WHAT TO DO
Check each line of the data below for the word "http", then extract the ones that have it.
##### EXERCISE MATERIAL #####
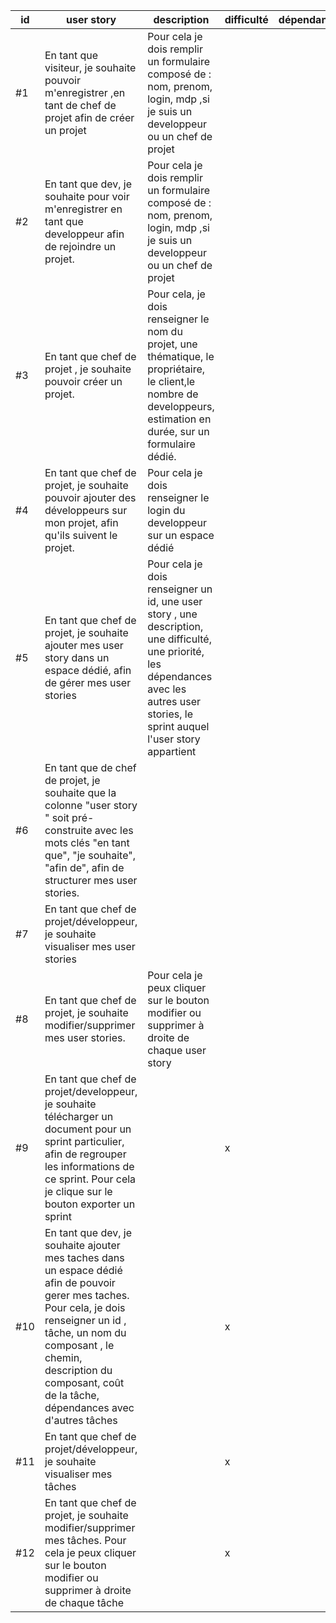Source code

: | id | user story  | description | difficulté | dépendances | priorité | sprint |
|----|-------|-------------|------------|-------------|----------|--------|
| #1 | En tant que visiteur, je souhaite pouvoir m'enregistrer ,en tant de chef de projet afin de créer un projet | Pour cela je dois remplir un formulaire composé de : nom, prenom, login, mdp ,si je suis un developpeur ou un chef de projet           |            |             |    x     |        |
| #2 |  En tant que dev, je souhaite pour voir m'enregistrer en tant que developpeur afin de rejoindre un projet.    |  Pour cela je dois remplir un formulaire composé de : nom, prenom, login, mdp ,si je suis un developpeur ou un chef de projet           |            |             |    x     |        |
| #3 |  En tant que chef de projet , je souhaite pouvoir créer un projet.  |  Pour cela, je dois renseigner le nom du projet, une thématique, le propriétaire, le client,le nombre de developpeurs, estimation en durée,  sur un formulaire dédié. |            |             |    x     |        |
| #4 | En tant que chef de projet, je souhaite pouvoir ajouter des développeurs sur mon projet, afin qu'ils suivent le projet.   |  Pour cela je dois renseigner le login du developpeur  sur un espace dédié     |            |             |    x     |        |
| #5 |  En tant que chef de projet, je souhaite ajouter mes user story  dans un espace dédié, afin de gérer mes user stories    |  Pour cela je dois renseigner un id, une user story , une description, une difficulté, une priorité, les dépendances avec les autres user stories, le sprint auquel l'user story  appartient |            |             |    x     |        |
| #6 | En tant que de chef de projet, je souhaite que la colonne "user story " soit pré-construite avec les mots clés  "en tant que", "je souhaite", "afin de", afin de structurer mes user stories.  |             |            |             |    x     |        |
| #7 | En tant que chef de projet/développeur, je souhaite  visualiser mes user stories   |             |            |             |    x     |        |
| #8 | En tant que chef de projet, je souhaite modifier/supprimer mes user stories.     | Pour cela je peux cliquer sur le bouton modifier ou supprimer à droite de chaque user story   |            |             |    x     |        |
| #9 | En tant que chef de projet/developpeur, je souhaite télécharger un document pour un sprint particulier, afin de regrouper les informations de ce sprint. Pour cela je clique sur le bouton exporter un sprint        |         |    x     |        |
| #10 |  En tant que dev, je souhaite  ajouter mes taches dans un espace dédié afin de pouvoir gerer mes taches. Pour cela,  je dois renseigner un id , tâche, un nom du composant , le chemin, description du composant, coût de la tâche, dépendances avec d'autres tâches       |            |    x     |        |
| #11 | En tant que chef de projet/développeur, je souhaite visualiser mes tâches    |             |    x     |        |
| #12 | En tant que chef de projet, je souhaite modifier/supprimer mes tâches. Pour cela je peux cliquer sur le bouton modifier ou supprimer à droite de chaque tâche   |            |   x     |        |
#####
##### EXERCISE MATERIAL #####
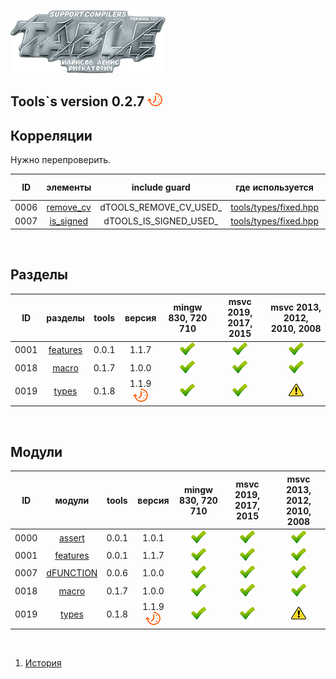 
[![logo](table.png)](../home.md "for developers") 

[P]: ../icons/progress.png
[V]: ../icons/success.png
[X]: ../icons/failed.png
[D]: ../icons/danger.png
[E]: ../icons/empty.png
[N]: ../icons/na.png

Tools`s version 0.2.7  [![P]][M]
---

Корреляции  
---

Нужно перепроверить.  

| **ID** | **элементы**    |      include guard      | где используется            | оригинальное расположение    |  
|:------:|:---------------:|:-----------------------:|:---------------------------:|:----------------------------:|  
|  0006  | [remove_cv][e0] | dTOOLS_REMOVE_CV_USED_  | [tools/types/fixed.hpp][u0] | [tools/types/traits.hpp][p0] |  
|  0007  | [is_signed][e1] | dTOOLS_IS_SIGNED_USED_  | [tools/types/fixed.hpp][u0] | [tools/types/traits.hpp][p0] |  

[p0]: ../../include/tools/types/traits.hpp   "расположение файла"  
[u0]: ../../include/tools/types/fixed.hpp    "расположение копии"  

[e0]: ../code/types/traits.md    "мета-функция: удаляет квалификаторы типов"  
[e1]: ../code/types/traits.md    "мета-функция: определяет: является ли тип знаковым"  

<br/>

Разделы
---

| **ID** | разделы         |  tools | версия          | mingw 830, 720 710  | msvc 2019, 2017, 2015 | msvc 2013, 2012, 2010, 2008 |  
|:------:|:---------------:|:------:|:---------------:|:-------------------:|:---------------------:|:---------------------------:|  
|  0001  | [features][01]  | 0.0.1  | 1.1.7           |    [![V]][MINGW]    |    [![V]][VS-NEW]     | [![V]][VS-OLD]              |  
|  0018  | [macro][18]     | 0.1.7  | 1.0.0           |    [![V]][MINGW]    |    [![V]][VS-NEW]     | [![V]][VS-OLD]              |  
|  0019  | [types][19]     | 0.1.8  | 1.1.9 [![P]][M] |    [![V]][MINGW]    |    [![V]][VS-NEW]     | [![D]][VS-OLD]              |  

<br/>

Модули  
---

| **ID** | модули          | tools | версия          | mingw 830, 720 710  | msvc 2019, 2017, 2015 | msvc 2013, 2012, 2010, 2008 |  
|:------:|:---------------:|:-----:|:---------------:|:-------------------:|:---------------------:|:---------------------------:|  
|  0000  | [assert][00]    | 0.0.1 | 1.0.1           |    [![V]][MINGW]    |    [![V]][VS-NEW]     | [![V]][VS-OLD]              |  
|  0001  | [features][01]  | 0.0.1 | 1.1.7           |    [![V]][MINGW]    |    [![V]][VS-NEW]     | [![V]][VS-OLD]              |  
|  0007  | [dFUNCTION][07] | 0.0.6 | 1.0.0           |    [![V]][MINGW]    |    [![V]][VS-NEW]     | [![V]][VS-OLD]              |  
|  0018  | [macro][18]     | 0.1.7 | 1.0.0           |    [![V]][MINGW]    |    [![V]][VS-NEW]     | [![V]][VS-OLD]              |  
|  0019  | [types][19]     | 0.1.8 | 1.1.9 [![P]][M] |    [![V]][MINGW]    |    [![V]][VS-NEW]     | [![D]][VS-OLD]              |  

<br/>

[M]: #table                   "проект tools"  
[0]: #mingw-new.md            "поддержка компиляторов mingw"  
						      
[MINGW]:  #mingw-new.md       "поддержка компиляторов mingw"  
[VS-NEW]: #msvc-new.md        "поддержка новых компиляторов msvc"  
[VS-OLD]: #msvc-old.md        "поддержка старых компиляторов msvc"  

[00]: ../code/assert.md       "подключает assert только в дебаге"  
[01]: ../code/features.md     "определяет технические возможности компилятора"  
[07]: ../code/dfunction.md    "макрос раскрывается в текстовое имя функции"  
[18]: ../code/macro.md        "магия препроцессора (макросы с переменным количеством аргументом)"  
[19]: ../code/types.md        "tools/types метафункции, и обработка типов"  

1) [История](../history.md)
#####
##### EXERCISE MATERIAL #####
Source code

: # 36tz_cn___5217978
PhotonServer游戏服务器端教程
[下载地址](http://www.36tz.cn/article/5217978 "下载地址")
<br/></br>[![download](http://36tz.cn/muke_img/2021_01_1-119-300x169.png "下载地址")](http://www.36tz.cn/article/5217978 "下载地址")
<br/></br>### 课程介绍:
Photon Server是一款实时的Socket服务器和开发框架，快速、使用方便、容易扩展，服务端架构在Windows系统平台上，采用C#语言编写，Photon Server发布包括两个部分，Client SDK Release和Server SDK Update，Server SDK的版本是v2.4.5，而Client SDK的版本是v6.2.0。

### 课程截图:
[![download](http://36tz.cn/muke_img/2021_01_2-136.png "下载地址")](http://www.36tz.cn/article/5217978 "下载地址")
#####
EXERCISE RESPONSE
[下载地址](http://www.36tz.cn/article/5217978 "下载地址")
<br/></br>[![download](http://36tz.cn/muke_img/2021_01_1-119-300x169.png "下载地址")](http://www.36tz.cn/article/5217978 "下载地址")
[![download](http://36tz.cn/muke_img/2021_01_2-136.png "下载地址")](http://www.36tz.cn/article/5217978 "下载地址")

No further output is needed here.